University Of Minnesota Press, ISBN-13: 978-0816696086, English, 232 pages, 2017, USA

The social impact of violent videogames has historically been a quite popular issue, generating lively debates in the pyramidal world of mass media first, and now in the wild world of social media. The main polarising argument is usually based on the direct exchanges between the material and the immaterial dimension, with all the possible consequences.
Welsh contributes to this debate with a different approach. He redefines the relationship between the two main environments, talking about the ‘real virtuality’, or the awareness of the two dimensions while attributing to them the same ‘realism’. His nodal concept is, indeed, the ‘mixed realism’, finally abandoning the binary classification that has fuelled the debate, defining instead a system of elements interconnecting the different dimensions in a seamlessly mixed ecosystem.
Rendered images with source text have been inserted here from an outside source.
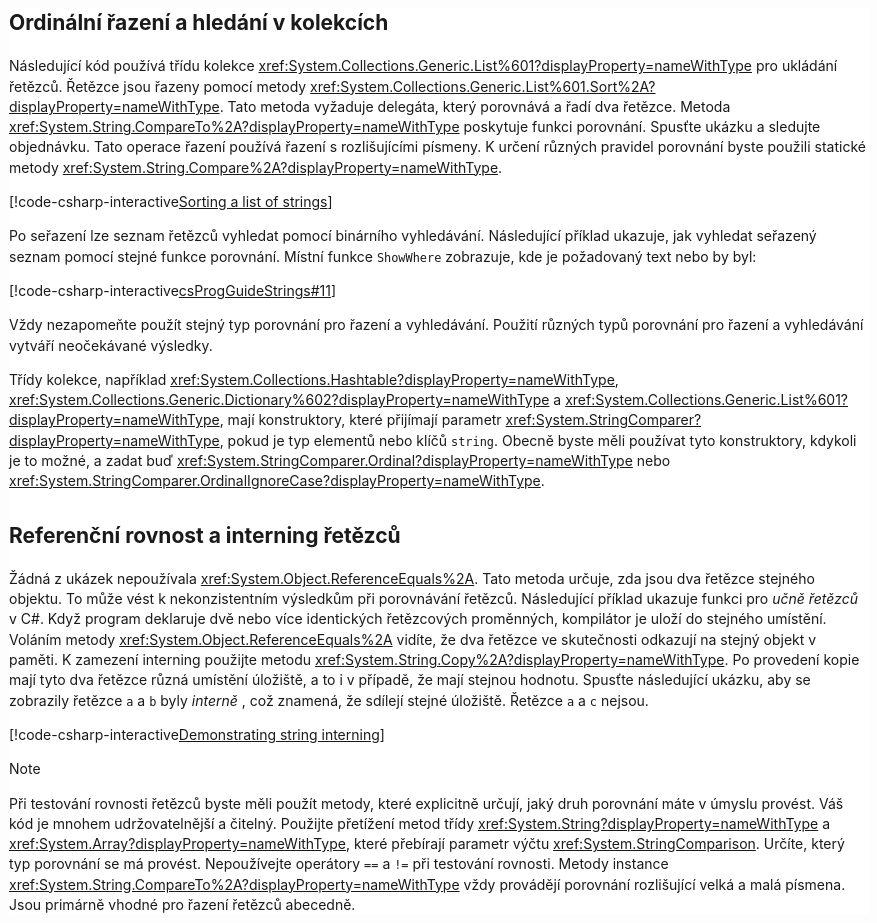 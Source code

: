 ## <a name="ordinal-sorting-and-searching-in-collections"></a>Ordinální řazení a hledání v kolekcích

Následující kód používá třídu kolekce <xref:System.Collections.Generic.List%601?displayProperty=nameWithType> pro ukládání řetězců. Řetězce jsou řazeny pomocí metody <xref:System.Collections.Generic.List%601.Sort%2A?displayProperty=nameWithType>. Tato metoda vyžaduje delegáta, který porovnává a řadí dva řetězce. Metoda <xref:System.String.CompareTo%2A?displayProperty=nameWithType> poskytuje funkci porovnání. Spusťte ukázku a sledujte objednávku. Tato operace řazení používá řazení s rozlišujícími písmeny. K určení různých pravidel porovnání byste použili statické metody <xref:System.String.Compare%2A?displayProperty=nameWithType>.

[!code-csharp-interactive[Sorting a list of strings](../../../samples/snippets/csharp/how-to/strings/CompareStrings.cs#7)]

Po seřazení lze seznam řetězců vyhledat pomocí binárního vyhledávání. Následující příklad ukazuje, jak vyhledat seřazený seznam pomocí stejné funkce porovnání. Místní funkce `ShowWhere` zobrazuje, kde je požadovaný text nebo by byl:

[!code-csharp-interactive[csProgGuideStrings#11](../../../samples/snippets/csharp/how-to/strings/CompareStrings.cs#8)]

Vždy nezapomeňte použít stejný typ porovnání pro řazení a vyhledávání. Použití různých typů porovnání pro řazení a vyhledávání vytváří neočekávané výsledky.

Třídy kolekce, například <xref:System.Collections.Hashtable?displayProperty=nameWithType>, <xref:System.Collections.Generic.Dictionary%602?displayProperty=nameWithType> a <xref:System.Collections.Generic.List%601?displayProperty=nameWithType>, mají konstruktory, které přijímají parametr <xref:System.StringComparer?displayProperty=nameWithType>, pokud je typ elementů nebo klíčů `string`. Obecně byste měli používat tyto konstruktory, kdykoli je to možné, a zadat buď <xref:System.StringComparer.Ordinal?displayProperty=nameWithType> nebo <xref:System.StringComparer.OrdinalIgnoreCase?displayProperty=nameWithType>.

## <a name="reference-equality-and-string-interning"></a>Referenční rovnost a interning řetězců

Žádná z ukázek nepoužívala <xref:System.Object.ReferenceEquals%2A>. Tato metoda určuje, zda jsou dva řetězce stejného objektu. To může vést k nekonzistentním výsledkům při porovnávání řetězců. Následující příklad ukazuje funkci pro *učně řetězců* v C#. Když program deklaruje dvě nebo více identických řetězcových proměnných, kompilátor je uloží do stejného umístění. Voláním metody <xref:System.Object.ReferenceEquals%2A> vidíte, že dva řetězce ve skutečnosti odkazují na stejný objekt v paměti. K zamezení interning použijte metodu <xref:System.String.Copy%2A?displayProperty=nameWithType>. Po provedení kopie mají tyto dva řetězce různá umístění úložiště, a to i v případě, že mají stejnou hodnotu. Spusťte následující ukázku, aby se zobrazily řetězce `a` a `b` byly *interně* , což znamená, že sdílejí stejné úložiště. Řetězce `a` a `c` nejsou.

[!code-csharp-interactive[Demonstrating string interning](../../../samples/snippets/csharp/how-to/strings/CompareStrings.cs#9)]

> [!NOTE]
> Při testování rovnosti řetězců byste měli použít metody, které explicitně určují, jaký druh porovnání máte v úmyslu provést. Váš kód je mnohem udržovatelnější a čitelný. Použijte přetížení metod třídy <xref:System.String?displayProperty=nameWithType> a <xref:System.Array?displayProperty=nameWithType>, které přebírají parametr výčtu <xref:System.StringComparison>. Určíte, který typ porovnání se má provést. Nepoužívejte operátory `==` a `!=` při testování rovnosti. Metody instance <xref:System.String.CompareTo%2A?displayProperty=nameWithType> vždy provádějí porovnání rozlišující velká a malá písmena. Jsou primárně vhodné pro řazení řetězců abecedně.
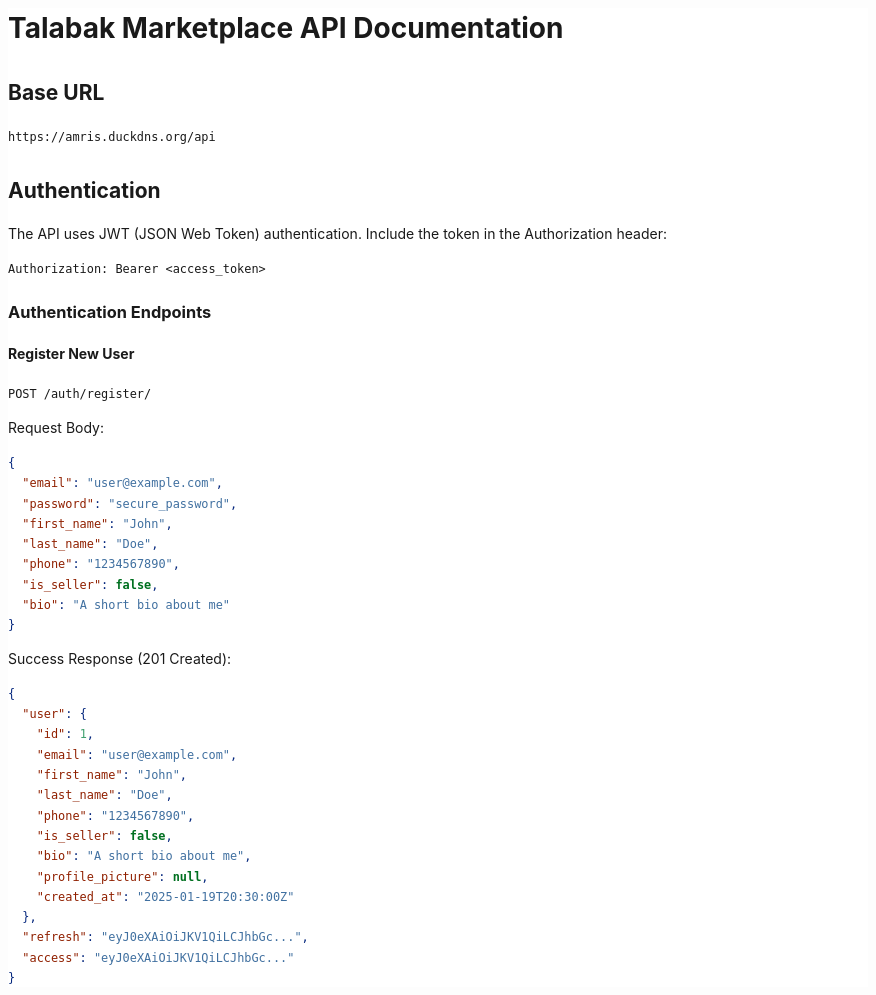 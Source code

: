 # Talabak Marketplace API Documentation

## Base URL

`https://amris.duckdns.org/api`

## Authentication

The API uses JWT (JSON Web Token) authentication. Include the token in the Authorization header:

```
Authorization: Bearer <access_token>
```

### Authentication Endpoints

#### Register New User

```http
POST /auth/register/
```

Request Body:

```json
{
  "email": "user@example.com",
  "password": "secure_password",
  "first_name": "John",
  "last_name": "Doe",
  "phone": "1234567890",
  "is_seller": false,
  "bio": "A short bio about me"
}
```

Success Response (201 Created):

```json
{
  "user": {
    "id": 1,
    "email": "user@example.com",
    "first_name": "John",
    "last_name": "Doe",
    "phone": "1234567890",
    "is_seller": false,
    "bio": "A short bio about me",
    "profile_picture": null,
    "created_at": "2025-01-19T20:30:00Z"
  },
  "refresh": "eyJ0eXAiOiJKV1QiLCJhbGc...",
  "access": "eyJ0eXAiOiJKV1QiLCJhbGc..."
}
```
The author uses case studies, like the games “Prince of Persia”, “Eternal Darkness“ and “.hack//Infection” to classify what he calls the ‘digital milieu’. He describes the mediated processes of virtual war in Call of Duty, confronting it with real world drone attacks, and finding in both the alienation derived from the enemy’s depersonalisation and the automatisation of war itself (simulated or not). The ’ubiquitous mediation’ we deal with constantly, comes from the mixed realism he describes. He finally makes interesting parallels between videogames and literary works.